I've met many of them before, and they're still alive (I think).


----------



## Forss

_Liebster Jesu, wir sind hier_ (BWV 634) from his _Orgelbüchlein_ is almost certainly the most grief-stricken piece of music ever written. The organ is basically crying (heavily) for about two minutes, and then one's left with this queer feeling of utter meaninglessness.


----------



## hpowders

True. The sarabandes are Bach at his most serious, whether it be the keyboard partitas, cello suites or unaccompanied violin sonatas.

No problem for me. At social functions, I would only do the slow dances anyway.


----------



## Bulldog

Forss said:


> _Liebster Jesu, wir sind hier_ (BWV 634) from his _Orgelbüchlein_ is almost certainly the most grief-stricken piece of music ever written. The organ is basically crying (heavily) for about two minutes, and then one's left with this queer feeling of utter meaninglessness.


Interesting. I find BWV 634 rather uplifting.


----------



## JeffD

The II Adagio section of Bach Harpsichord Concerto No 1 in D minor, BWV 1052. Not depressing, but yearning for some kind of a smile.


----------



## eugeneonagain

Bulldog said:


> Interesting. I find BWV 634 rather uplifting.


Yes, that's exactly what I was thinking. Someone chose it for my grandfather's funeral service (probably himself) and I remember thinking that it was uplifting. It sounds slightly different on # different organs, but I've never felt it to be depressing and certainly not like weeping.


----------



## Forss

I can see why one would think that, and how one can find strength in rather sad pieces, too. Perhaps it's uplifting _eo ipso_?


----------



## Marc

Forss said:


> _Liebster Jesu, wir sind hier_ (BWV 634) from his _Orgelbüchlein_ is almost certainly the most grief-stricken piece of music ever written. The organ is basically crying (heavily) for about two minutes, and then one's left with this queer feeling of utter meaninglessness.


In your reception then, Bach utterly failed to express the mood of the chorale lyrics.

_Dearest Jesus, we are here
To listen to you and your word.
Direct our minds and desires
to the delightful teaching of heaven:
so that from the earth our hearts
may be completely drawn to you._

To me, all Bach's organ chorales on _Liebster Jesu, wir sind hier_ have a moving and comforting effect.
(But again: taste and reception differ.)


----------



## bioluminescentsquid

The Gigue of the 1st French suite (BWV 812).

There's something extremely menacing about this movement, as if something is crawling towards you and you're choking from a panic attack.

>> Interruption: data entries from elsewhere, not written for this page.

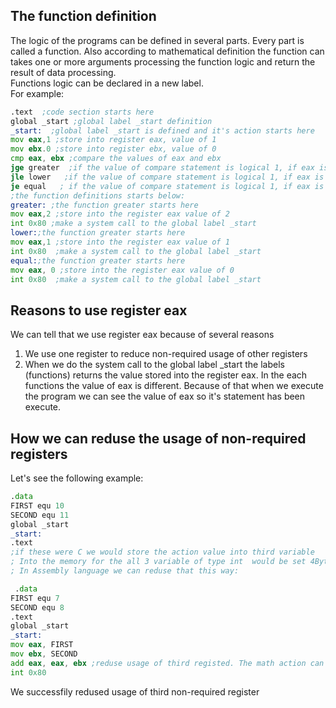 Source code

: ## The function definition
The logic of the programs can be defined in several parts. Every part is called a function. Also according to mathematical definition the function can takes one or more arguments processing the function logic and return the result of data processing.  
Functions logic can be declared in a new  label.  
For example:
```asm
.text  ;code section starts here   
global _start ;global label _start definition  
_start:  ;global label _start is defined and it's action starts here  
mov eax,1 ;store into register eax, value of 1  
mov ebx.0 ;store into register ebx, value of 0  
cmp eax, ebx ;compare the values of eax and ebx  
jge greater  ;if the value of compare statement is logical 1, if eax is greater than ebx, then jump to the to the function called greater  
jle lower   ;if the value of compare statement is logical 1, if eax is loweer than ebx, then jump to the to the function called lower  
je equal   ; if the value of compare statement is logical 1, if eax is equal to the value of  ebx, then jump to the to the function called equal  
;the function definitions starts below:    
greater: ;the function greater starts here  
mov eax,2 ;store into the register eax value of 2  
int 0x80 ;make a system call to the global label _start  
lower:;the function greater starts here  
mov eax,1 ;store into the register eax value of 1  
int 0x80  ;make a system call to the global label _start  
equal:;the function greater starts here  
mov eax, 0 ;store into the register eax value of 0  
int 0x80  ;make a system call to the global label _start
``` 
## Reasons to use register  eax  
We can tell that we use register eax because of several reasons    
1. We use  one register to reduce non-required usage of other registers   
2. When we do the system call to the global label _start the labels (functions) returns the value stored into the register  eax. In the each functions the value of eax is different. Because of that when we execute the program we can see the value of eax so it's statement has been execute.  
## How we can reduse the usage of non-required registers  
Let's see the following example:
```asm
.data  
FIRST equ 10  
SECOND equ 11  
global _start  
_start:
.text   
;if these were C we would store the action value into third variable 
; Into the memory for the all 3 variable of type int  would be set 4Bytes of storage for each variable   
; In Assembly language we can reduse that this way:
 ```
```asm
 .data  
FIRST equ 7  
SECOND equ 8  
.text  
global _start  
_start:
mov eax, FIRST  
mov ebx, SECOND    
add eax, eax, ebx ;reduse usage of third registed. The math action can be add, sub, mul or dev  
int 0x80
``` 
We successfily redused usage of third non-required register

And of course, I've had many people tell me that the famous "canon a 2 per tonos" (you know, the one everyone knows from Godel Escher Bach) sounds disorienting (of course) and somewhat unnerving.

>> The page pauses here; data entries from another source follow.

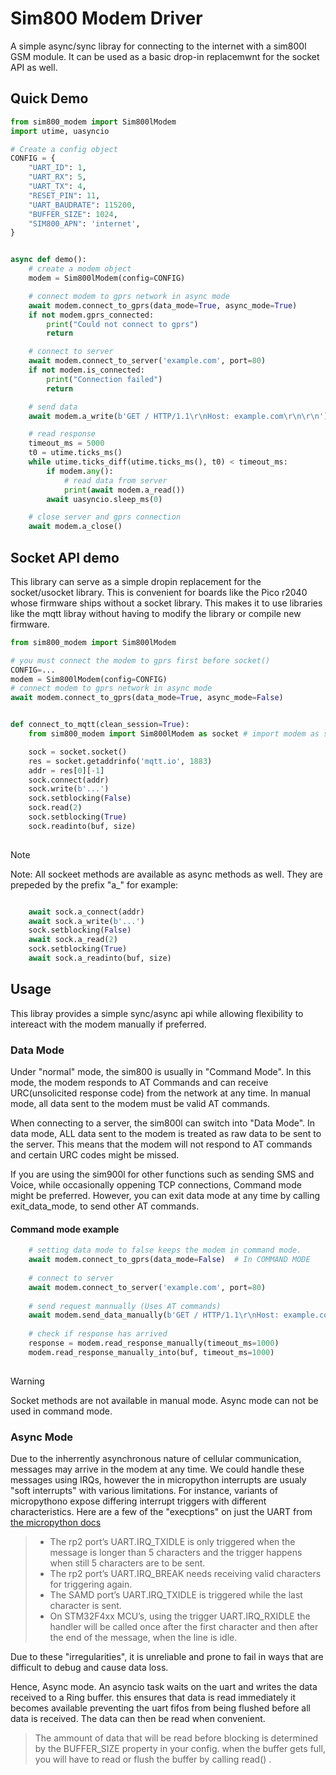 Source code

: # Sim800 Modem Driver

A simple async/sync libray for connecting to
the internet with a sim800l GSM module.
It can be used as a basic drop-in replacemwnt for the socket API as well.

## Quick Demo

```python
from sim800_modem import Sim800lModem
import utime, uasyncio

# Create a config object
CONFIG = {
    "UART_ID": 1,
    "UART_RX": 5,
    "UART_TX": 4,
    "RESET_PIN": 11,
    "UART_BAUDRATE": 115200,
    "BUFFER_SIZE": 1024,
    "SIM800_APN": 'internet',
}


async def demo():
    # create a modem object
    modem = Sim800lModem(config=CONFIG)

    # connect modem to gprs network in async mode
    await modem.connect_to_gprs(data_mode=True, async_mode=True)
    if not modem.gprs_connected:
        print("Could not connect to gprs")
        return

    # connect to server
    await modem.connect_to_server('example.com', port=80)
    if not modem.is_connected:
        print("Connection failed")
        return

    # send data
    await modem.a_write(b'GET / HTTP/1.1\r\nHost: example.com\r\n\r\n')

    # read response
    timeout_ms = 5000
    t0 = utime.ticks_ms()
    while utime.ticks_diff(utime.ticks_ms(), t0) < timeout_ms:
        if modem.any():
            # read data from server
            print(await modem.a_read())
        await uasyncio.sleep_ms(0)

    # close server and gprs connection
    await modem.a_close()

```

## Socket API demo
This library can serve as a simple dropin replacement for the socket/usocket library.
This is convenient for boards like the Pico r2040 whose firmware ships without a socket library.
This makes it to use libraries like the mqtt libray without having to modify the library or compile new firmware.

```python
from sim800_modem import Sim800lModem

# you must connect the modem to gprs first before socket()
CONFIG=...
modem = Sim800lModem(config=CONFIG)
# connect modem to gprs network in async mode
await modem.connect_to_gprs(data_mode=True, async_mode=False)


def connect_to_mqtt(clean_session=True):
    from sim800_modem import Sim800lModem as socket # import modem as socket

    sock = socket.socket()
    res = socket.getaddrinfo('mqtt.io', 1883)
    addr = res[0][-1]
    sock.connect(addr)
    sock.write(b'...')
    sock.setblocking(False)
    sock.read(2)
    sock.setblocking(True)
    sock.readinto(buf, size)
    

```
> [!NOTE]
> Note: All sockeet methods are available as async methods as well. They are prepeded by the prefix "a_" for example:

```python

    await sock.a_connect(addr)
    await sock.a_write(b'...')
    sock.setblocking(False)
    await sock.a_read(2)
    sock.setblocking(True)
    await sock.a_readinto(buf, size)
```

## Usage 

This libray provides a simple sync/async api while allowing flexibility 
to intereact with the modem manually if preferred.

### Data Mode
Under "normal" mode, the sim800 is usually in "Command Mode". 
In this mode, the modem responds to AT Commands and can 
receive URC(unsolicited response code) from the network at any time.
In manual mode, all data sent to the modem must be valid AT commands.

When connecting to a server, the sim800l can switch into "Data Mode". 
In data mode, ALL data sent to the modem is treated as raw data to be sent to the server. 
This means that the modem will not respond to AT commands and certain URC codes might be missed.

If you are using the sim900l for other functions such as sending SMS and Voice, 
while occasionally oppening TCP connections, Command mode might be preferred. 
However, you can exit data mode at any time by calling exit_data_mode, to send other AT commands.
#### Command mode example
```python
    # setting data mode to false keeps the modem in command mode.
    await modem.connect_to_gprs(data_mode=False)  # In COMMAND MODE
    
    # connect to server
    await modem.connect_to_server('example.com', port=80)
    
    # send request mannually (Uses AT commands)
    await modem.send_data_manually(b'GET / HTTP/1.1\r\nHost: example.com\r\n\r\n')
    
    # check if response has arrived
    response = modem.read_response_manually(timeout_ms=1000)
    modem.read_response_manually_into(buf, timeout_ms=1000)
    

```
> [!WARNING]
> Socket methods are not available in manual mode. 
> Async mode can not be used in command mode.

### Async Mode
Due to the inherrently asynchronous nature of cellular communication, messages may arrive in the modem at any time. 
We could handle these messages using IRQs, however the in micropython interrupts are usualy
"soft interrupts" with various limitations. For instance, variants of micropythono expose differing 
interrupt triggers with different characteristics.
Here  are a few of the "execptions" on just the UART from [the micropython docs](https://docs.micropython.org/en/latest/library/machine.UART.html#machine-uart)

> * The rp2 port’s UART.IRQ_TXIDLE is only triggered when the message is longer than 5 characters and the trigger happens when still 5 characters are to be sent.
> * The rp2 port’s UART.IRQ_BREAK needs receiving valid characters for triggering again.
> * The SAMD port’s UART.IRQ_TXIDLE is triggered while the last character is sent.
> * On STM32F4xx MCU’s, using the trigger UART.IRQ_RXIDLE the handler will be called once after the first character and then after the end of the message, when the line is idle.

Due to these "irregularities",
it is unreliable and prone to fail in ways that are difficult to
debug and cause data loss.

Hence, Async mode. An asyncio task waits on the uart and writes the data received to a Ring buffer. 
this ensures that data is read immediately it becomes available preventing the
uart fifos from being flushed before all data is received. 
The data can then be read when convenient. 

>The ammount of data that will be read before blocking is determined by the BUFFER_SIZE property in your config.
when the buffer gets full, you will have to read or flush the buffer by calling read() .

The Allegro of BWV 1003 and the opening of BWV 922 also sound quite haunting, but everything else not mentioned by Bach is beautiful, comforting - there's even hope in the darkest parts of the St. Matthew Passion, or when he cries out de profundis in Clavier Ubung III.


----------



## premont

bioluminescentsquid said:


> The Gigue of the 1st French suite (BWV 812).
> 
> There's something extremely menacing about this movement, as if something is crawling towards you and you're choking from a panic attack.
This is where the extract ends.